The Indian Shores Real Estate Market in 2022
At the same time, the number of closed sales was down over 44% year-over-year in November. November also had the lowest number of closed sales since any month prior to January 2018. However, median and average home prices did appear to stabilize at the end of the year. That trend is expected to carry forward into 2023.
Coming down from pandemic highs
As sales slowed near the end of 2022, housing inventory grew significantly. Inventory had fallen to approximately half a month's supply in January and February. By November, it rose to more than two months. To put that trend in context, a 6-month supply is considered a balanced housing market. As such, the local housing inventory is still well short of what experts consider to be ideal.

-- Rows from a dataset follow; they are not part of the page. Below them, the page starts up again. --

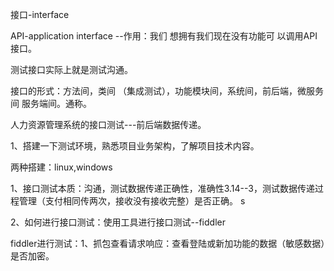 接口-interface

API-application interface --作用：我们 想拥有我们现在没有功能可 以调用API接口。

测试接口实际上就是测试沟通。

接口的形式：方法间，类间 （集成测试），功能模块间，系统间，前后端，微服务间 服务端间。通称。

人力资源管理系统的接口测试---前后端数据传递。

1、搭建一下测试环境，熟悉项目业务架构，了解项目技术内容。

两种搭建：linux,windows

 1、接口测试本质：沟通，测试数据传递正确性，准确性3.14--3，测试数据传递过程管理（支付相同传两次，接收没有接收完整）是否正确。 s

 2、如何进行接口测试：使用工具进行接口测试--fiddler 

 fiddler进行测试：1、抓包查看请求响应：查看登陆或新加功能的数据（敏感数据）是否加密。 

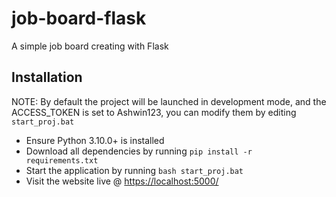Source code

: # job-board-flask
 A simple job board creating with Flask

## Installation
NOTE: By default the project will be launched in development mode, and the ACCESS_TOKEN is set to Ashwin123, you can modify them by editing `start_proj.bat`
- Ensure Python 3.10.0+ is installed
- Download all dependencies by running `pip install -r requirements.txt`
- Start the application by running `bash start_proj.bat`
- Visit the website live @ [https://localhost:5000/](https://localhost:5000/)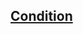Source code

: ## [Condition](https://github.com/Java0Tutor/1_Basics_of_software_code_development/blob/master/Practice%20(tasks).pdf)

National trends are impacting local markets
At the same time, many current homeowners hold mortgages with much lower fixed rates. Two-thirds of homeowners have a fixed-rate mortgage with less than 4% interest. Those homeowners are unlikely to sell as they would have to secure higher rates if they did. This adds downward pressure on the housing inventory.
Many are also avoiding major financial decisions due to inflation and recession fears. As such, the reduction of homes on the market is being met by even fewer buyers, resulting in reduced competition for homes.
Florida still has a housing shortage
The median home price peaked at $420,000 in May and June, then declined to $400,000 by November. This was still a 10% year-over-year increase, but prices declined more slowly than they rose. Florida's median home price began in 2022 at $374,000.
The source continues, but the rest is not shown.